◆ **THE PROBLEM**
In the records below, some lines hold the word "relativi". Copy each of those lines.

Saved data entries
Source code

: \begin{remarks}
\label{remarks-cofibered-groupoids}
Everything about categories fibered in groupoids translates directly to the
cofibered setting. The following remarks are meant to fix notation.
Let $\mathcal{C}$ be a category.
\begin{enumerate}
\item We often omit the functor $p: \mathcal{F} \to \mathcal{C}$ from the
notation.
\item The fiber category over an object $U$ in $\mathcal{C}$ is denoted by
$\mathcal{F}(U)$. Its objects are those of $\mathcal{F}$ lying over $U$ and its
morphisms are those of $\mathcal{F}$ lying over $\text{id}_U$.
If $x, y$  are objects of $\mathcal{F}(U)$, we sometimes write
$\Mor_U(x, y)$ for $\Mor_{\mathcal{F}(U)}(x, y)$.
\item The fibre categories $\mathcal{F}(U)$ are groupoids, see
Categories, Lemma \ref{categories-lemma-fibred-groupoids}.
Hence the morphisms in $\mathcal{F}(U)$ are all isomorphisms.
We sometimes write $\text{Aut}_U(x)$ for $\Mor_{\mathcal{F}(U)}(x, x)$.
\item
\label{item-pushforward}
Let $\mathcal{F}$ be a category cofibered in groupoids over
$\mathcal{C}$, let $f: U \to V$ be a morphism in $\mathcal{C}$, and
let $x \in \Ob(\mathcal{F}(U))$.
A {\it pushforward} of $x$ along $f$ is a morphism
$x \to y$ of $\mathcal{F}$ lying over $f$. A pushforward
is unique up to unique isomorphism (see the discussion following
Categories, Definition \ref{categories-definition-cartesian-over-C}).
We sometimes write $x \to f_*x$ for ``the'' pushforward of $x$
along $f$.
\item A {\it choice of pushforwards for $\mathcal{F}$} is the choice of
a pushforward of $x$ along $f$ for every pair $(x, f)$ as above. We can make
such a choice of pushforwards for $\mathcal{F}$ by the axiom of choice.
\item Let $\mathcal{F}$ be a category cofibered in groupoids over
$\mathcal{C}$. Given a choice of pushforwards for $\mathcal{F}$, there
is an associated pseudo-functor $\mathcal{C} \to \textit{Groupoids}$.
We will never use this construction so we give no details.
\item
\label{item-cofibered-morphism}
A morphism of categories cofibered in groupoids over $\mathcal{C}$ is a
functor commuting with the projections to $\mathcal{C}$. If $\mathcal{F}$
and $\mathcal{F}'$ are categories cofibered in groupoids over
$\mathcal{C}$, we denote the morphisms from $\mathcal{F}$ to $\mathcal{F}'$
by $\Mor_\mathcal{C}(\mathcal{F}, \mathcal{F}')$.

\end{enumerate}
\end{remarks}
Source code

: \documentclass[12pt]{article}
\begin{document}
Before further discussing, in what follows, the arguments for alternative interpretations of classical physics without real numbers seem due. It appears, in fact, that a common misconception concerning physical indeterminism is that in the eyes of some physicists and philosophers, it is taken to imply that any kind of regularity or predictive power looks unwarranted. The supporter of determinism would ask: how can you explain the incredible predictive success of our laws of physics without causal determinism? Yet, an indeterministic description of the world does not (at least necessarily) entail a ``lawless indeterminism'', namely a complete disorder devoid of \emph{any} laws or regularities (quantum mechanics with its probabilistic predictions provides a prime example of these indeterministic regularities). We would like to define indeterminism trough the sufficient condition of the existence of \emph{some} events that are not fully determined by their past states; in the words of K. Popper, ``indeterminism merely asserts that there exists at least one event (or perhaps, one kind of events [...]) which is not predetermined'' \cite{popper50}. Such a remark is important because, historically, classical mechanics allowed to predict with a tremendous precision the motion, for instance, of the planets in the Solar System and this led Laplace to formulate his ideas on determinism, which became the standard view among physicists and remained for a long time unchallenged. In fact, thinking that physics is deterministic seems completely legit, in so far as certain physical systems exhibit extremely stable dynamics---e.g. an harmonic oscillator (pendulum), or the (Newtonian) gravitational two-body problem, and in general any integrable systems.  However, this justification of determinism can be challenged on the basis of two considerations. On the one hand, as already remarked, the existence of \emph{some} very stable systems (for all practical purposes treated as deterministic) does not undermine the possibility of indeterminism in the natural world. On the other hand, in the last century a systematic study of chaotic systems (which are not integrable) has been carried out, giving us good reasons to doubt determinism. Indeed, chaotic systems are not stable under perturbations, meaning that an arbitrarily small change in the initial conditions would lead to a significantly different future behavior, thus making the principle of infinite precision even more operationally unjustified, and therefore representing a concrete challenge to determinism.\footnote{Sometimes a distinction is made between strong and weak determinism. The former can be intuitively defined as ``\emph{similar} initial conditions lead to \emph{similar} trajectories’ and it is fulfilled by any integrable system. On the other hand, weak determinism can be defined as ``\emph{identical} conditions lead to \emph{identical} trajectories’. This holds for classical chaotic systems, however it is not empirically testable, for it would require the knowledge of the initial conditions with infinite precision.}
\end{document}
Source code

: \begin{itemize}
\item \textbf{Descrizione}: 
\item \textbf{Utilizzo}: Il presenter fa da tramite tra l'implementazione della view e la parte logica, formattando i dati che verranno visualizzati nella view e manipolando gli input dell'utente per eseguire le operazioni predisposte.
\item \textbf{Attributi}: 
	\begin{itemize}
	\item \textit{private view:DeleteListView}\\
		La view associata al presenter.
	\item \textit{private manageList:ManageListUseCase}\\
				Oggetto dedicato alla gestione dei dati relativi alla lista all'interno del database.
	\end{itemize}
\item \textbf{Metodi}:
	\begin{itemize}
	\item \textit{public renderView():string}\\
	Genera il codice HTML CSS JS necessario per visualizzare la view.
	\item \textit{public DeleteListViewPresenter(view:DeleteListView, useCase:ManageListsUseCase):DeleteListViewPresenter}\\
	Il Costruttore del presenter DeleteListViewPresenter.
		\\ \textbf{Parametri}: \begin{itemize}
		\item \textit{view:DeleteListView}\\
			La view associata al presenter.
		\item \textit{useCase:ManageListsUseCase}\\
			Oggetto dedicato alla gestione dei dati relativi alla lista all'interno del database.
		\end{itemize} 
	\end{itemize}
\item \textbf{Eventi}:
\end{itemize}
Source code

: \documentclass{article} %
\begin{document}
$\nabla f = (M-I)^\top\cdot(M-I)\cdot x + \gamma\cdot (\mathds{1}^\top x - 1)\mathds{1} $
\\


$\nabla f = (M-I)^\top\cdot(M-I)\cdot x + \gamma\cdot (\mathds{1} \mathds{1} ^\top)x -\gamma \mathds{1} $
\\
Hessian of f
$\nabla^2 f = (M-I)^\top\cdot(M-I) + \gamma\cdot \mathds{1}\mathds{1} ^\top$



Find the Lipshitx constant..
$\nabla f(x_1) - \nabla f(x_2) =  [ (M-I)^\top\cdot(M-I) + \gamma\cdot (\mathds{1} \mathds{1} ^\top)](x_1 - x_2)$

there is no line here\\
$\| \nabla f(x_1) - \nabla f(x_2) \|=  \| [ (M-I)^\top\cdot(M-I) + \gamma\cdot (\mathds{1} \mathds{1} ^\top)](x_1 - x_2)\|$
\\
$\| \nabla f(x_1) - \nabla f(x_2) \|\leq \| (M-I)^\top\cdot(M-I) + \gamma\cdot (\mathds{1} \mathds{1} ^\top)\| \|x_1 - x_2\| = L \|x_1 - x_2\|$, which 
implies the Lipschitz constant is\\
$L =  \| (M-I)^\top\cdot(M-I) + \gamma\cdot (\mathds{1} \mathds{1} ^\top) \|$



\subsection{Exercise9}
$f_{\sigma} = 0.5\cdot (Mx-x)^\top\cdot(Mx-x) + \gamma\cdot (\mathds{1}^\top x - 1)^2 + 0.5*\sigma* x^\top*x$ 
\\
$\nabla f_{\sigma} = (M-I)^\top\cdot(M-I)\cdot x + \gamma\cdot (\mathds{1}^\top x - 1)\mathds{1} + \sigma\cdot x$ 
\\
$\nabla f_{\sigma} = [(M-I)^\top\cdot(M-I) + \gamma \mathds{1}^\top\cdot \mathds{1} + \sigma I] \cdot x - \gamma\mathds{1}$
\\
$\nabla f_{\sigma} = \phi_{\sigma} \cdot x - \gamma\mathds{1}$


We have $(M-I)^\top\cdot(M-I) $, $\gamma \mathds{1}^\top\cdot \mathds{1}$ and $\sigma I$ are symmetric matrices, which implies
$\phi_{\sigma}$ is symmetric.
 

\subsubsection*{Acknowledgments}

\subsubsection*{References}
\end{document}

◆ **SOLUTION TO THE EXERCISE**
				Oggetto dedicato alla gestione dei dati relativi alla lista all'interno del database.
			Oggetto dedicato alla gestione dei dati relativi alla lista all'interno del database.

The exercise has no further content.